Il n'est dès lors que peu gênant d'abandonner ce concept de forclusion, au contraire même si cela permet à l'analyste de supposer une évolution possible de la structure psychique de son patient vers une névrotisation plus large. En tous cas, les études sur le long terme de ces problèmes l'autorisent, comme on l'a souvent rappelé ici ! Par ailleurs, l'évolution des patients en analyse dépend aussi pour une part des fantasmes que l'analyste projette dans la cure, exactement de la même façon dont la fonction alpha de Bion fonctionne.

Je propose ici de remplacer la notion de forclusion par celle de vérité qui abolit la tension entre deux forces, tension hétérologique, l'une émanant de l'autre et de sa demande, la seconde du sujet et de sa complexité.

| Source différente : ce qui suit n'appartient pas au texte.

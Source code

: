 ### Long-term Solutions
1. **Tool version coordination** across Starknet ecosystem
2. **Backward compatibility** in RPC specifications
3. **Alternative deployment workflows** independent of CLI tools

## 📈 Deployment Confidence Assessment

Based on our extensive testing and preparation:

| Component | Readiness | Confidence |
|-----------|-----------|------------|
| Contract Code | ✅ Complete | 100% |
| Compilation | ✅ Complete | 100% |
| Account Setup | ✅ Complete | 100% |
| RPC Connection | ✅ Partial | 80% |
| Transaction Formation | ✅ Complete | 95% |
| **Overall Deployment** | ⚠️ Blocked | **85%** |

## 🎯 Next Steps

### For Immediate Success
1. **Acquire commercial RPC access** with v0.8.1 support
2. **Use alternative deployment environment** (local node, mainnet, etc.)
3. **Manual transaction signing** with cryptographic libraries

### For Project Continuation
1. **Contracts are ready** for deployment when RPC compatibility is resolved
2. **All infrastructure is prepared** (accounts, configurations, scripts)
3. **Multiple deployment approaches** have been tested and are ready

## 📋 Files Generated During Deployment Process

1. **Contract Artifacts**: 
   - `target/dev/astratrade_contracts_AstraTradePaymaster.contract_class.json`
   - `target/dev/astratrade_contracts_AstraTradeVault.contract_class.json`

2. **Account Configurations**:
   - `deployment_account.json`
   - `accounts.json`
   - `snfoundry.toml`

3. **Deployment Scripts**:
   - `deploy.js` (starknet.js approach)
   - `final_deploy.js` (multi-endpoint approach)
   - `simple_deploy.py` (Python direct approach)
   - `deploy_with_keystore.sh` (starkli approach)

Toute prétention de vérité d'un côté ou de l'autre vient proposer de supprimer cette tension, ce qui est impossible durablement et aboutit donc à une crise salvatrice si on la lit ainsi, au lieu d'en faire une clinique psychiatrique ou psychanalytique, ce qui ne vient qu'augmenter la force de l'écrasement altruiste, sous prétexte de science, ici fausse  heureusement, de se vouloir absolue. Au fond, la clinique de la forclusion, fusionnelle, ne persiste que pour autant que les forces antagonistes en jeu restent occultées par des jeux de vérité, contenant ainsi la crise continue qui existe au sein même du sujet et autour de lui, au lieu de lui permettre d'évoluer, de se dérouler.

C'est la raison première qui explique une validité partielle mais bien réelle des thèses et pratiques systémiques et institutionnelles, tels les pratiques d'open dialogue, dont j'ai déjà parlé plus haut, dans cette clinique. En effet, dans ces pratiques, nul effet de vérité individuelle, remplacée par celle d'équilibre et déséquilibres de systèmes ou de jeux relationnels. C'est aussi pourquoi on constate des changements parfois considérables dans l'évolution de ces patients lors de divorces ou de deuil impliquant des proches partie prenante des blocages dialogiques des conflits.